Teradata Package for R Function Reference | 17.00 - td_log_reg_valib - Teradata Package for R - Look here for syntax, methods and examples for the functions included in the Teradata Package for R.

Logistic Regression

Description

Logistic Regression is one of the most widely used types of statistical analysis. In Logistic Regression, a set of independent variables (in this case, columns) is processed to predict the value of a dependent variable (column) that assumes two values referred to as response (1) and non-response (0). The user can specify which value of the dependent variable to treat as the response, and all other values assumed by the dependent variable are treated as non-repsonse. The result is not, however, a continuous numeric variable as seen in Linear Regression, but rather a probability between 0 and 1 that the response value is assumed by the dependent variable.
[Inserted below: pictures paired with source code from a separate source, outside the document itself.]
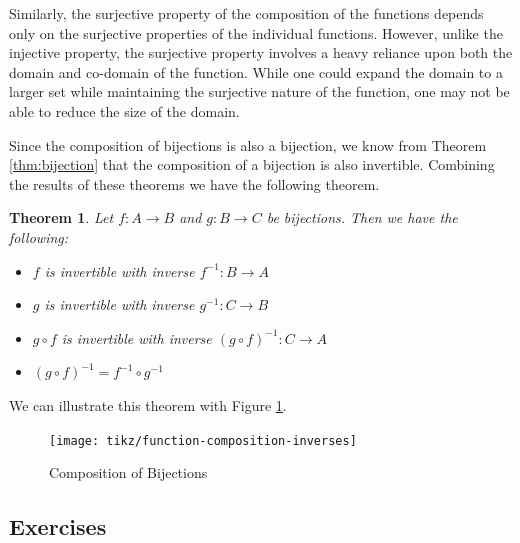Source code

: \documentclass[
]{book}
\newtheorem{theorem}{Theorem}[chapter]
\theoremstyle{definition}
\theoremstyle{definition}
\theoremstyle{definition}
\theoremstyle{definition}
\theoremstyle{remark}
\begin{document}
Similarly, the surjective property of the composition of the functions depends only on the surjective properties of the individual functions. However, unlike the injective property, the surjective property involves a heavy reliance upon both the domain and co-domain of the function. While one could expand the domain to a larger set while maintaining the surjective nature of the function, one may not be able to reduce the size of the domain.

Since the composition of bijections is also a bijection, we know from Theorem \ref{thm:bijection} that the composition of a bijection is also invertible. Combining the results of these theorems we have the following theorem.

\begin{theorem}

Let \(f:A\rightarrow B\) and \(g:B\rightarrow C\) be bijections. Then we have the following:

\begin{itemize}
\item
  \(f\) is invertible with inverse \(f^{-1}:B\rightarrow A\)
\item
  \(g\) is invertible with inverse \(g^{-1}:C\rightarrow B\)
\item
  \(g\circ f\) is invertible with inverse \((g\circ f)^{-1}:C\rightarrow A\)
\item
  \((g\circ f)^{-1} = f^{-1} \circ g^{-1}\)
\end{itemize}

\end{theorem}

We can illustrate this theorem with Figure \ref{fig:composition-bijections}.

\begin{figure}

{\centering \texttt{[image: tikz/function-composition-inverses]} 

}

\caption{Composition of Bijections}\label{fig:composition-bijections}
\end{figure}

\hypertarget{exercises-19}{%
\subsection{Exercises}\label{exercises-19}}
\end{document}

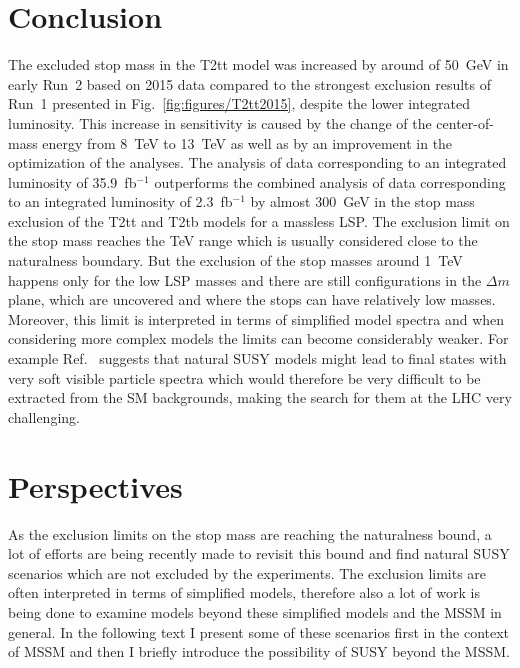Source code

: \section{Conclusion}

The excluded stop mass in the T2tt model was increased by around of 50~GeV in early Run~2 based on 2015 data compared to the strongest exclusion results of Run~1 presented in Fig.~\ref{fig:figures/T2tt2015}, despite the lower integrated luminosity. This increase in sensitivity is caused by the change of the center-of-mass energy from 8~TeV to 13~TeV as well as by an improvement in the optimization of the analyses. The analysis of data corresponding to an integrated luminosity of 35.9~fb$^{-1}$ outperforms the combined analysis of data corresponding to an integrated luminosity of 2.3~fb$^{-1}$ by almost 300~GeV in the stop mass exclusion of the T2tt and T2tb models for a massless LSP. The exclusion limit on the stop mass reaches the TeV range which is usually considered close to the naturalness boundary. But the exclusion of the stop masses around 1~TeV happens only for the low LSP masses and there are still configurations in the $\Delta m$ plane, which are uncovered and where the stops can have relatively low masses. Moreover, this limit is interpreted in terms of simplified model spectra and when considering more complex models the limits can become considerably weaker. For example Ref.~\cite{Baer:2012uy} suggests that natural SUSY models might lead to final states with very soft visible particle spectra which would therefore be very difficult to be extracted from the SM backgrounds, making the search for them at the LHC very challenging.%


\newpage

\section{Perspectives}

As the exclusion limits on the stop mass are reaching the naturalness bound, a lot of efforts are being recently made to revisit this bound and find natural SUSY scenarios which are not excluded by the experiments. The exclusion limits are often interpreted in terms of simplified models, therefore also a lot of work is being done to examine models beyond these simplified models and the MSSM in general. In the following text I present some of these scenarios first in the context of MSSM and then I briefly introduce the possibility of SUSY beyond the MSSM.

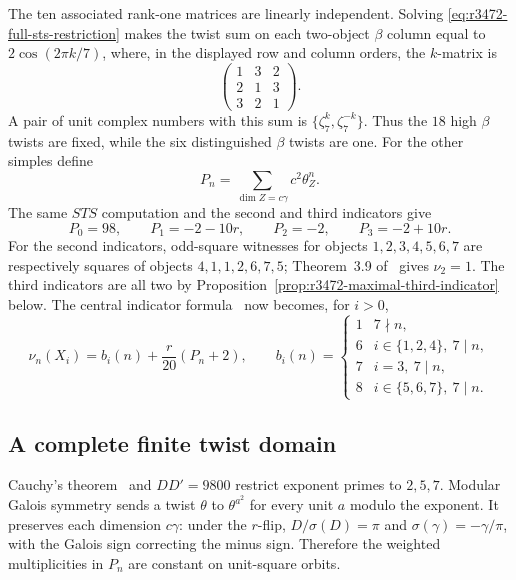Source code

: The ten associated rank-one matrices are linearly independent.
Solving \eqref{eq:r3472-full-sts-restriction} makes the twist sum on
each two-object $\beta$ column equal to $2\cos(2\pi k/7)$, where,
in the displayed row and column orders, the $k$-matrix is
\[
 \begin{pmatrix}1&3&2\\2&1&3\\3&2&1\end{pmatrix}.
\]
A pair of unit complex numbers with this sum is
$\{\zeta_7^k,\zeta_7^{-k}\}$. Thus the $18$ high $\beta$ twists
are fixed, while the six distinguished $\beta$ twists are one.
For the other simples define
\[
 P_n=\sum_{\dim Z=c\gamma}c^2\theta_Z^n.
\]
The same $STS$ computation and the second and third indicators give
\begin{equation}\label{eq:r3472-first-three-moments}
 P_0=98,\qquad P_1=-2-10r,\qquad P_2=-2,\qquad P_3=-2+10r.
\end{equation}
For the second indicators, odd-square witnesses for objects
$1,2,3,4,5,6,7$ are respectively squares of objects
$4,1,1,2,6,7,5$; Theorem~3.9 of~\cite{LPRV} gives $\nu_2=1$.
The third indicators are all two by
Proposition~\ref{prop:r3472-maximal-third-indicator} below.
The central indicator formula~\cite{NgIndicators} now becomes, for
$i>0$,
\begin{equation}\label{eq:r3472-indicator-moments}
 \nu_n(X_i)=b_i(n)+\frac{r}{20}(P_n+2),\qquad
 b_i(n)=\begin{cases}
 1&7\nmid n,\\
 6&i\in\{1,2,4\},\ 7\mid n,\\
 7&i=3,\ 7\mid n,\\
 8&i\in\{5,6,7\},\ 7\mid n.
 \end{cases}
\end{equation}

\subsection{A complete finite twist domain}
Cauchy's theorem~\cite[Theorem~3.9]{BNRWCauchy} and
$DD'=9800$ restrict exponent primes to $2,5,7$.
Modular Galois symmetry sends a twist $\theta$ to $\theta^{a^2}$
for every unit $a$ modulo the exponent. It preserves each dimension
$c\gamma$: under the $r$-flip, $D/\sigma(D)=\pi$ and
$\sigma(\gamma)=-\gamma/\pi$, with the Galois sign correcting the
minus sign. Therefore the weighted multiplicities in $P_n$ are constant
on unit-square orbits.


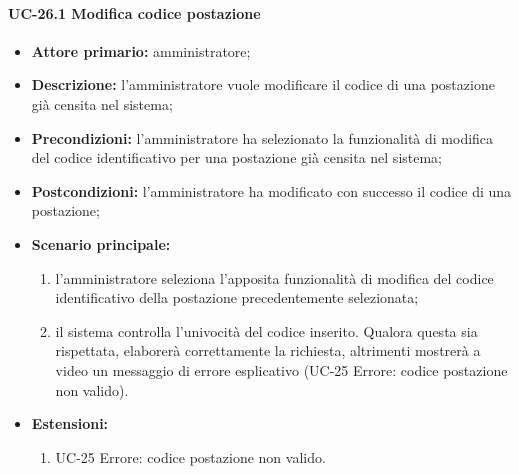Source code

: \paragraph{UC-26.1 Modifica codice postazione}
  \begin{itemize}
	\item \textbf{Attore primario:} amministratore;
	\item \textbf{Descrizione:} l'amministratore vuole modificare il codice di una postazione già censita nel sistema;
	\item \textbf{Precondizioni:} l'amministratore ha selezionato la funzionalità di modifica del codice identificativo per una postazione già censita nel sistema;
	\item \textbf{Postcondizioni:} l'amministratore ha modificato con successo il codice di una postazione;
	\item \textbf{Scenario principale:}
	      \begin{enumerate}
		      \item l'amministratore seleziona l'apposita funzionalità di modifica del codice identificativo della postazione precedentemente selezionata;
		      \item il sistema controlla l'univocità del codice inserito. Qualora questa sia rispettata, elaborerà correttamente la richiesta, altrimenti mostrerà a video un messaggio di errore esplicativo (UC-25 Errore: codice postazione non valido).
	      \end{enumerate}
	\item \textbf{Estensioni:}
		\begin{enumerate}
		      \item UC-25 Errore: codice postazione non valido.
	      \end{enumerate}
\end{itemize}

    
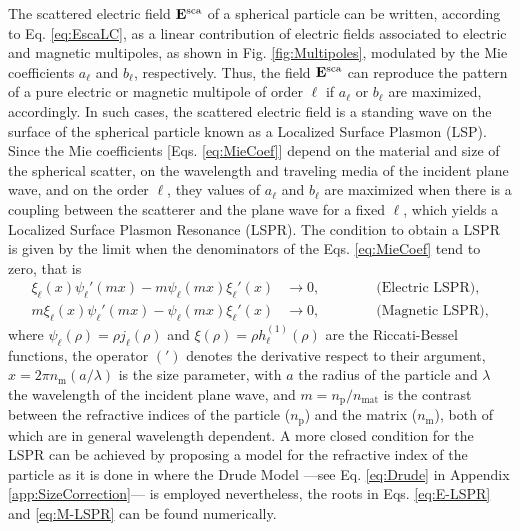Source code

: The scattered electric field $\vb{E}^\text{sca}$ of a spherical particle can be written, according to Eq. \eqref{eq:EscaLC}, as a linear contribution of electric fields associated to electric and magnetic multipoles, as shown in Fig. \ref{fig:Multipoles}, modulated by the Mie coefficients $a_\ell$ and $b_\ell$, respectively. Thus, the field $\vb{E}^\text{sca}$ can reproduce the pattern of a pure  electric or magnetic multipole of order $\ell$ if $a_\ell$ or $b_\ell$ are maximized, accordingly. In such cases, the scattered electric field is a standing wave on the surface of the spherical particle known as a Localized Surface Plasmon (LSP). Since the Mie coefficients [Eqs. \eqref{eq:MieCoef}]  depend on the material and size of the spherical scatter, on the wavelength and traveling media of the incident plane wave, and on  the order $\ell$, they values of $a_\ell$ and $b_\ell$ are maximized when there is a coupling between the scatterer and the plane wave for a fixed $\ell$, which yields a Localized Surface Plasmon Resonance (LSPR). The condition to obtain a LSPR is given by the limit when the denominators of the Eqs. \eqref{eq:MieCoef} tend to zero, that is
%
\begin{align}
 	\xi_\ell(x)\psi_\ell'(mx)-m\psi_\ell(mx)\xi_\ell'(x) &\to 0, \qquad\qquad \text{(Electric LSPR),}
 		\label{eq:E-LSPR}\\
 	m\xi_\ell(x)\psi_\ell'(mx)-\psi_\ell(mx)\xi_\ell'(x) &\to 0, \qquad\qquad \text{(Magnetic LSPR),}
 		\label{eq:M-LSPR}
\end{align}
%
where $\psi_\ell( \rho) = \rho j_\ell(\rho)$ and $\xi(\rho) = \rho h_\ell^{(1)}(\rho)$  are the Riccati-Bessel functions, the operator $(')$ denotes the derivative respect to their argument,  $x= 2\pi n_\text{m} (a/\lambda)$ is the size parameter, with $a$ the radius of the particle and $\lambda$ the wavelength of the incident plane wave, and $m =  n_\text{p} / n_\text{mat}$ is the contrast between the refractive indices of the particle ($n_\text{p}$) and the matrix ($n_\text{m}$), both of which are in general wavelength dependent. A more closed condition for the  LSPR can be achieved by proposing a model for the refractive index of the particle as it is done in \cite{maciel_escudero_linear_2017} where the Drude Model ---see Eq. \eqref{eq:Drude} in Appendix \ref{app:SizeCorrection}--- is employed nevertheless, the roots in Eqs. \eqref{eq:E-LSPR} and \eqref{eq:M-LSPR} can be found numerically.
There are many types of analysis that lend themselves to the use of Logistic Regression, and when scoring a model, benefit from the estimation of a probability rather than a fixed value. For example, when predicting who should be targeted for a marketing campaign, the scored customers can be ordered by the predicted probability from most to least likely, and the top n values taken from the customer list.
Some of the key features of Logistic Regression are outlined below.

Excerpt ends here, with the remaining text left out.